The famous platform for grocery shopping, BigBasket, seems like the latest target of cyberattacks in India.
As per the US-based cybersecurity intelligence firm Cyble, BigBasket got hit, and the information of over 20 million customers on the dark web was put out for sale. The data is being sold for USD 40,000. It includes full names, email IDs, password hashes (potentially hashed OTPs), contact numbers, PIN, addresses, date of birth, IP addresses of login, location, and other bits of information, as mentioned in a Cyble blogpost.
BigBasket is a Bengaluru, India-based start-up that has complained to the city’s cybercrime cell. It is focused on evaluating the extent of the breach and authenticity of the claim basis the consultation with cybersecurity experts. Cyble’s blog post revealed that the alleged breach occurred on October 14; the BigBasket team was intimated about this on November 1.
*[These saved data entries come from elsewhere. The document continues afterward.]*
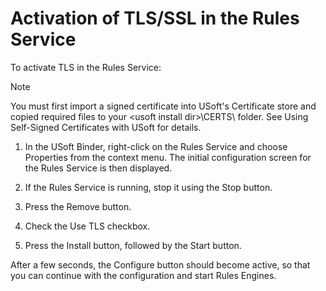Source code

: # Activation of TLS/SSL in the Rules Service

To activate TLS in the Rules Service:

> [!NOTE]
> You must first import a signed certificate into USoft's Certificate store and copied required files to your \<usoft install dir>\\CERTS\\ folder. See Using Self-Signed Certificates with USoft for details.

1. In the USoft Binder, right-click on the Rules Service and choose Properties from the context menu. The initial configuration screen for the Rules Service is then displayed.

2. If the Rules Service is running, stop it using the Stop button.

3. Press the Remove button.

4. Check the Use TLS checkbox.

5. Press the Install button, followed by the Start button.

After a few seconds, the Configure button should become active, so that you can continue with the configuration and start Rules Engines.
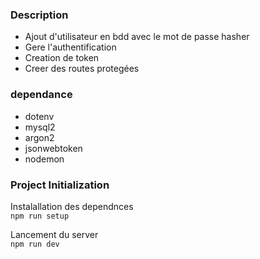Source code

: ### Description

- Ajout d'utilisateur en bdd avec le mot de passe hasher
- Gere l'authentification
- Creation de token
- Creer des routes protegées

### dependance

- dotenv
- mysql2
- argon2
- jsonwebtoken
- nodemon

### Project Initialization

Instalallation des dependnces \
`npm run setup`

Lancement du server\
`npm run dev`
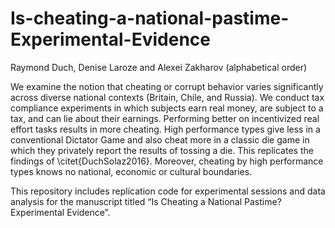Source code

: # Is-cheating-a-national-pastime-Experimental-Evidence

Raymond Duch, Denise Laroze and Alexei Zakharov (alphabetical order)

We examine the notion that cheating or corrupt behavior varies significantly across diverse national contexts (Britain, Chile, and Russia).  We conduct tax compliance experiments in which subjects earn real money, are subject to a tax, and can lie about their earnings.  Performing better on incentivized real effort tasks results in more cheating.  High performance types give less in a conventional Dictator Game and also cheat more in a classic die game in which they privately report the results of tossing a die. This replicates the findings of \citet{DuchSolaz2016}. Moreover, cheating by high performance types knows no national, economic or cultural boundaries.

This repository includes replication code for experimental sessions and data analysis for the manuscript titled “Is Cheating a National Pastime? Experimental Evidence”. 


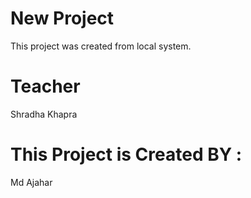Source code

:# New Project

 This project was created from local system.

# Teacher

Shradha Khapra

# This Project is Created BY :

Md Ajahar 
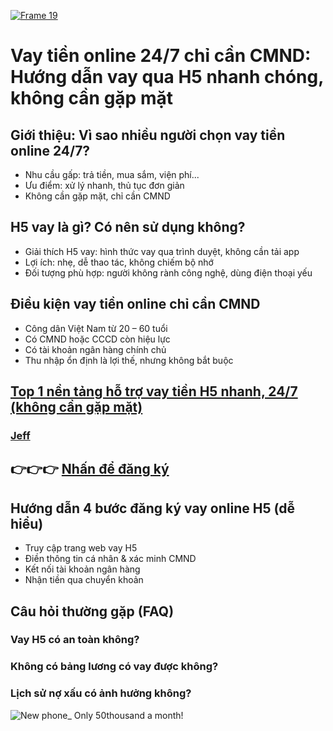 [![Frame 19](https://github.com/user-attachments/assets/835ed22f-05ba-4fba-ba66-9472951274fa)](https://tmstrack.com/?a=270757&o=114342&c=0&co=332498&mt=5)

# Vay tiền online 24/7 chỉ cần CMND: Hướng dẫn vay qua H5 nhanh chóng, không cần gặp mặt

## Giới thiệu: Vì sao nhiều người chọn vay tiền online 24/7?
- Nhu cầu gấp: trả tiền, mua sắm, viện phí...
- Ưu điểm: xử lý nhanh, thủ tục đơn giản
- Không cần gặp mặt, chỉ cần CMND

## H5 vay là gì? Có nên sử dụng không?
- Giải thích H5 vay: hình thức vay qua trình duyệt, không cần tải app
- Lợi ích: nhẹ, dễ thao tác, không chiếm bộ nhớ
- Đối tượng phù hợp: người không rành công nghệ, dùng điện thoại yếu

## Điều kiện vay tiền online chỉ cần CMND
- Công dân Việt Nam từ 20 – 60 tuổi
- Có CMND hoặc CCCD còn hiệu lực
- Có tài khoản ngân hàng chính chủ
- Thu nhập ổn định là lợi thế, nhưng không bắt buộc


## [Top 1 nền tảng hỗ trợ vay tiền H5 nhanh, 24/7 (không cần gặp mặt)](https://tmstrack.com/?a=270757&o=114342&c=0&co=332498&mt=5)

### [Jeff](https://tmstrack.com/?a=270757&o=114342&c=0&co=332498&mt=5)

## 👉👉👉 [Nhấn để đăng ký](https://tmstrack.com/?a=270757&o=114342&c=0&co=332498&mt=5)


## Hướng dẫn 4 bước đăng ký vay online H5 (dễ hiểu)
- Truy cập trang web vay H5
- Điền thông tin cá nhân & xác minh CMND
- Kết nối tài khoản ngân hàng
- Nhận tiền qua chuyển khoản



## Câu hỏi thường gặp (FAQ)

### Vay H5 có an toàn không?

### Không có bảng lương có vay được không?

### Lịch sử nợ xấu có ảnh hưởng không?
![New phone_ Only 50thousand a month!](https://github.com/user-attachments/assets/74a19975-d57c-44bc-b534-043a0fe84279)


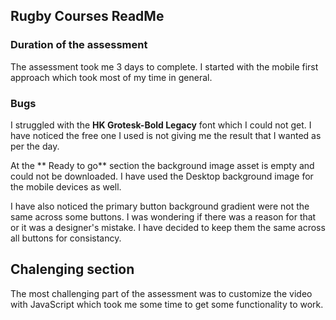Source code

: ## Rugby Courses ReadMe

### Duration of the assessment

The assessment took me 3 days to complete. I started with the mobile first approach which took most of my time in general. 

### Bugs

I struggled with the **HK Grotesk-Bold Legacy** font which I could not get. I have noticed the free one I used is not giving me the result that I wanted as per the day.

At the ** Ready to go** section the background image asset is empty and could not be downloaded. I have used the Desktop background image for the mobile devices as well.

I have also noticed the primary button background gradient were not the same across some buttons. I was wondering if there was a reason for that or it was a designer's mistake. I have decided to keep them the same across all buttons for consistancy. 

## Chalenging section

The most challenging part of the assessment was to customize the video with JavaScript which took me some time to get some functionality to work.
“The privacy and confidentiality of our customers are our priority and we do not store any financial data, including credit card numbers, and are confident that this financial data is secure,” said the Alibaba-backed company in a statement.
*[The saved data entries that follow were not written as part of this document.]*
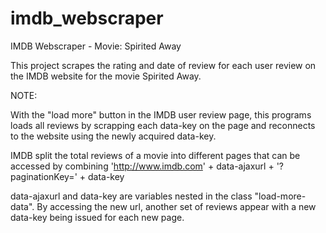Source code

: # imdb_webscraper
IMDB Webscraper - Movie: Spirited Away

This project scrapes the rating and date of review for each user review on the IMDB website for the movie Spirited Away.

NOTE:

With the "load more" button in the IMDB user review page, this programs loads all reviews by scrapping each data-key on the page 
and reconnects to the website using the newly acquired data-key.
      
IMDB split the total reviews of a movie into different pages that can be accessed by combining
'http://www.imdb.com' + data-ajaxurl + '?paginationKey=' + data-key

data-ajaxurl and data-key are variables nested in the class "load-more-data". By accessing the new url, another set of reviews appear
with a new data-key being issued for each new page.
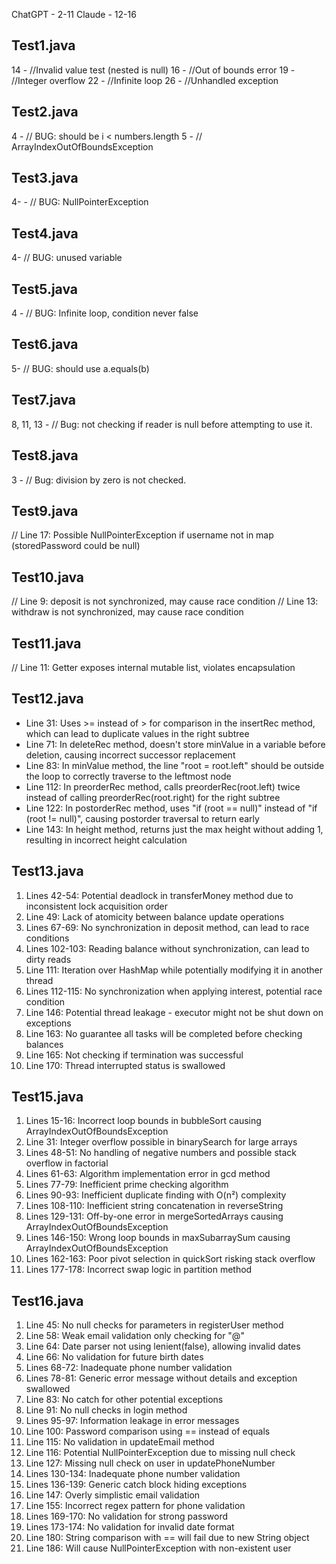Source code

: ChatGPT - 2-11
Claude - 12-16


## Test1.java ##
14 -  //Invalid value test (nested is null)
16 -  //Out of bounds error
19 -  //Integer overflow
22 -  //Infinite loop
26 -  //Unhandled exception

## Test2.java ##
4 - // BUG: should be i < numbers.length
5 - // ArrayIndexOutOfBoundsException

## Test3.java ##
4- - // BUG: NullPointerException

## Test4.java ##
4-  // BUG: unused variable

## Test5.java ##
4 - // BUG: Infinite loop, condition never false

## Test6.java ##
5- // BUG: should use a.equals(b)

## Test7.java ##
8, 11, 13 - // Bug: not checking if reader is null before attempting to use it.

## Test8.java ##
3 -  // Bug: division by zero is not checked.

## Test9.java ##
// Line 17: Possible NullPointerException if username not in map (storedPassword could be null)

## Test10.java ##
// Line 9: deposit is not synchronized, may cause race condition
// Line 13: withdraw is not synchronized, may cause race condition

## Test11.java ##
// Line 11: Getter exposes internal mutable list, violates encapsulation

## Test12.java ##
 * Line 31: Uses >= instead of > for comparison in the insertRec method, which can lead to duplicate values in the right subtree
 * Line 71: In deleteRec method, doesn't store minValue in a variable before deletion, causing incorrect successor replacement
 * Line 83: In minValue method, the line "root = root.left" should be outside the loop to correctly traverse to the leftmost node
 * Line 112: In preorderRec method, calls preorderRec(root.left) twice instead of calling preorderRec(root.right) for the right subtree
 * Line 122: In postorderRec method, uses "if (root == null)" instead of "if (root != null)", causing postorder traversal to return early
 * Line 143: In height method, returns just the max height without adding 1, resulting in incorrect height calculation

## Test13.java ##
1. Lines 42-54: Potential deadlock in transferMoney method due to inconsistent lock acquisition order
2. Line 49: Lack of atomicity between balance update operations
3. Lines 67-69: No synchronization in deposit method, can lead to race conditions
4. Lines 102-103: Reading balance without synchronization, can lead to dirty reads
5. Line 111: Iteration over HashMap while potentially modifying it in another thread
6. Lines 112-115: No synchronization when applying interest, potential race condition
7. Line 146: Potential thread leakage - executor might not be shut down on exceptions
8. Line 163: No guarantee all tasks will be completed before checking balances
9. Line 165: Not checking if termination was successful
10. Line 170: Thread interrupted status is swallowed

## Test15.java ##
1. Lines 15-16: Incorrect loop bounds in bubbleSort causing ArrayIndexOutOfBoundsException
2. Line 31: Integer overflow possible in binarySearch for large arrays
3. Lines 48-51: No handling of negative numbers and possible stack overflow in factorial
4. Lines 61-63: Algorithm implementation error in gcd method
5. Lines 77-79: Inefficient prime checking algorithm
6. Lines 90-93: Inefficient duplicate finding with O(n²) complexity
7. Lines 108-110: Inefficient string concatenation in reverseString
8. Lines 129-131: Off-by-one error in mergeSortedArrays causing ArrayIndexOutOfBoundsException
9. Lines 146-150: Wrong loop bounds in maxSubarraySum causing ArrayIndexOutOfBoundsException
10. Lines 162-163: Poor pivot selection in quickSort risking stack overflow
11. Lines 177-178: Incorrect swap logic in partition method

## Test16.java ## 
1. Line 45: No null checks for parameters in registerUser method
2. Line 58: Weak email validation only checking for "@"
3. Line 64: Date parser not using lenient(false), allowing invalid dates
4. Line 66: No validation for future birth dates
5. Lines 68-72: Inadequate phone number validation
6. Lines 78-81: Generic error message without details and exception swallowed
7. Line 83: No catch for other potential exceptions
8. Line 91: No null checks in login method
9. Lines 95-97: Information leakage in error messages
10. Line 100: Password comparison using == instead of equals
11. Line 115: No validation in updateEmail method
12. Line 116: Potential NullPointerException due to missing null check
13. Line 127: Missing null check on user in updatePhoneNumber
14. Lines 130-134: Inadequate phone number validation
15. Lines 136-139: Generic catch block hiding exceptions
16. Line 147: Overly simplistic email validation
17. Line 155: Incorrect regex pattern for phone validation
18. Lines 169-170: No validation for strong password
19. Lines 173-174: No validation for invalid date format
20. Line 180: String comparison with == will fail due to new String object
21. Line 186: Will cause NullPointerException with non-existent user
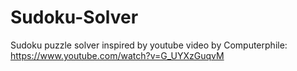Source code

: # Sudoku-Solver

Sudoku puzzle solver inspired by youtube video by Computerphile:
https://www.youtube.com/watch?v=G_UYXzGuqvM
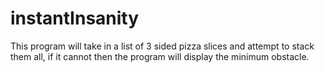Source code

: # instantInsanity

This program will take in a list of 3 sided pizza slices and attempt to stack them all, if it cannot then the program will display the minimum obstacle. 
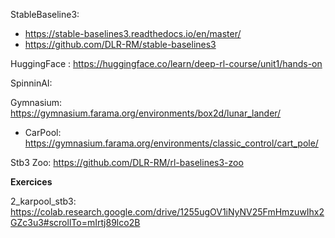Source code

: StableBaseline3:
- https://stable-baselines3.readthedocs.io/en/master/
- https://github.com/DLR-RM/stable-baselines3

HuggingFace : https://huggingface.co/learn/deep-rl-course/unit1/hands-on

SpinninAI:


Gymnasium: https://gymnasium.farama.org/environments/box2d/lunar_lander/
- CarPool: https://gymnasium.farama.org/environments/classic_control/cart_pole/

Stb3 Zoo: https://github.com/DLR-RM/rl-baselines3-zoo



**Exercices**

2_karpool_stb3: https://colab.research.google.com/drive/1255ugOV1iNyNV25FmHmzuwIhx2GZc3u3#scrollTo=mIrtj89lco2B
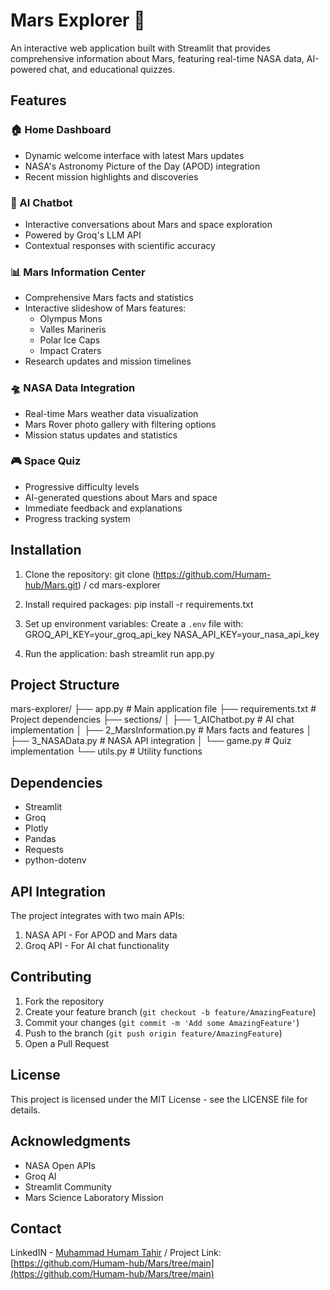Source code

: # Mars Explorer 🚀

An interactive web application built with Streamlit that provides comprehensive information about Mars, featuring real-time NASA data, AI-powered chat, and educational quizzes.

## Features

### 🏠 Home Dashboard
- Dynamic welcome interface with latest Mars updates
- NASA's Astronomy Picture of the Day (APOD) integration
- Recent mission highlights and discoveries

### 🤖 AI Chatbot
- Interactive conversations about Mars and space exploration
- Powered by Groq's LLM API
- Contextual responses with scientific accuracy

### 📊 Mars Information Center
- Comprehensive Mars facts and statistics
- Interactive slideshow of Mars features:
  - Olympus Mons
  - Valles Marineris
  - Polar Ice Caps
  - Impact Craters
- Research updates and mission timelines

### 🛸 NASA Data Integration
- Real-time Mars weather data visualization
- Mars Rover photo gallery with filtering options
- Mission status updates and statistics

### 🎮 Space Quiz
- Progressive difficulty levels
- AI-generated questions about Mars and space
- Immediate feedback and explanations
- Progress tracking system

## Installation

1. Clone the repository:
git clone (https://github.com/Humam-hub/Mars.git) /
cd mars-explorer

2. Install required packages:
pip install -r requirements.txt

3. Set up environment variables:
Create a `.env` file with:
GROQ_API_KEY=your_groq_api_key
NASA_API_KEY=your_nasa_api_key

4. Run the application:
bash
streamlit run app.py

## Project Structure
mars-explorer/
├── app.py # Main application file
├── requirements.txt # Project dependencies
├── sections/
│ ├── 1_AIChatbot.py # AI chat implementation
│ ├── 2_MarsInformation.py # Mars facts and features
│ ├── 3_NASAData.py # NASA API integration
│ └── game.py # Quiz implementation
└── utils.py # Utility functions

## Dependencies

- Streamlit
- Groq
- Plotly
- Pandas
- Requests
- python-dotenv

## API Integration

The project integrates with two main APIs:
1. NASA API - For APOD and Mars data
2. Groq API - For AI chat functionality

## Contributing

1. Fork the repository
2. Create your feature branch (`git checkout -b feature/AmazingFeature`)
3. Commit your changes (`git commit -m 'Add some AmazingFeature'`)
4. Push to the branch (`git push origin feature/AmazingFeature`)
5. Open a Pull Request

## License

This project is licensed under the MIT License - see the LICENSE file for details.

## Acknowledgments

- NASA Open APIs
- Groq AI
- Streamlit Community
- Mars Science Laboratory Mission

## Contact

LinkedIN - [Muhammad Humam Tahir](https://www.linkedin.com/in/muhammad-humam-tahir-470267178/) / 
Project Link: [https://github.com/Humam-hub/Mars/tree/main](https://github.com/Humam-hub/Mars/tree/main)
When there is a uniformity of opinions that data is a critical asset that can be improvised and helps increase profits, it should be treated as tradeable assets. In India, the average cost of a breach is marked at about INR 14 crore in 2020, which is also an increase of 9.4% from the last year.
The report also added that the three root causes of a data breach are system glitches, malicious attacks, and human error across the nation.
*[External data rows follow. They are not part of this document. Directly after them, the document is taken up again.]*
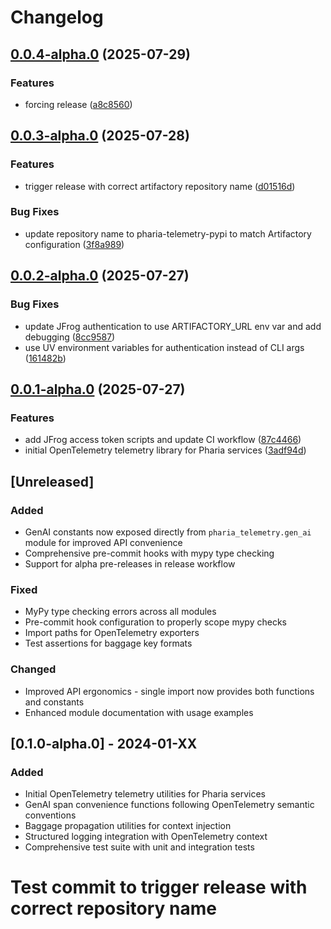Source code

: # Changelog

## [0.0.4-alpha.0](https://github.com/Aleph-Alpha/pharia-telemetry/compare/v0.0.3-alpha.0...v0.0.4-alpha.0) (2025-07-29)


### Features

* forcing release ([a8c8560](https://github.com/Aleph-Alpha/pharia-telemetry/commit/a8c8560cf4a97b5bf7ab44215fe24b5b5fdfcfd3))

## [0.0.3-alpha.0](https://github.com/Aleph-Alpha/pharia-telemetry/compare/v0.0.2-alpha.0...v0.0.3-alpha.0) (2025-07-28)


### Features

* trigger release with correct artifactory repository name ([d01516d](https://github.com/Aleph-Alpha/pharia-telemetry/commit/d01516d6a2d43533a42d7835beb23e584445ca18))


### Bug Fixes

* update repository name to pharia-telemetry-pypi to match Artifactory configuration ([3f8a989](https://github.com/Aleph-Alpha/pharia-telemetry/commit/3f8a989653b24923c1981c54a1ed9e20e7be796b))

## [0.0.2-alpha.0](https://github.com/Aleph-Alpha/pharia-telemetry/compare/v0.0.1-alpha.0...v0.0.2-alpha.0) (2025-07-27)


### Bug Fixes

* update JFrog authentication to use ARTIFACTORY_URL env var and add debugging ([8cc9587](https://github.com/Aleph-Alpha/pharia-telemetry/commit/8cc958780689b10f23e7894c449db2cc0d7b44ee))
* use UV environment variables for authentication instead of CLI args ([161482b](https://github.com/Aleph-Alpha/pharia-telemetry/commit/161482b3144ba868814339bf3093d2b6e02e8421))

## [0.0.1-alpha.0](https://github.com/Aleph-Alpha/pharia-telemetry/compare/v0.0.0-alpha.0...v0.0.1-alpha.0) (2025-07-27)


### Features

* add JFrog access token scripts and update CI workflow ([87c4466](https://github.com/Aleph-Alpha/pharia-telemetry/commit/87c44666333652a50bce039c9a243a3334cc086d))
* initial OpenTelemetry telemetry library for Pharia services ([3adf94d](https://github.com/Aleph-Alpha/pharia-telemetry/commit/3adf94d0a0d51efd5df1d09fb10c74b39e9dd9d8))

## [Unreleased]

### Added
- GenAI constants now exposed directly from `pharia_telemetry.gen_ai` module for improved API convenience
- Comprehensive pre-commit hooks with mypy type checking
- Support for alpha pre-releases in release workflow

### Fixed
- MyPy type checking errors across all modules
- Pre-commit hook configuration to properly scope mypy checks
- Import paths for OpenTelemetry exporters
- Test assertions for baggage key formats

### Changed
- Improved API ergonomics - single import now provides both functions and constants
- Enhanced module documentation with usage examples

## [0.1.0-alpha.0] - 2024-01-XX

### Added
- Initial OpenTelemetry telemetry utilities for Pharia services
- GenAI span convenience functions following OpenTelemetry semantic conventions
- Baggage propagation utilities for context injection
- Structured logging integration with OpenTelemetry context
- Comprehensive test suite with unit and integration tests
# Test commit to trigger release with correct repository name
“The only customer data we maintain are email IDs, phone numbers, order details, and addresses so these are the details that could potentially have been accessed. We have a robust information security framework that employs best-in-class resources and technologies to manage our information,” it added.
“Instead of treating it as a commodity that needs to be hidden behind large security measures, the industry and regulatory bodies need to move towards treating data as a tradeable asset and data economy infrastructure wherein consumers will be more comfortable and slightly richer and data pirates have less of an incentive to breach and sell it,” said Ankit Chaudhari, Chief Executive Officer and Founder, Aiisma, a data marketplace.
“Or else security will keep becoming expensive and hackers sophisticated, a scenario in which neither consumer nor company wins,” Chaudhari added.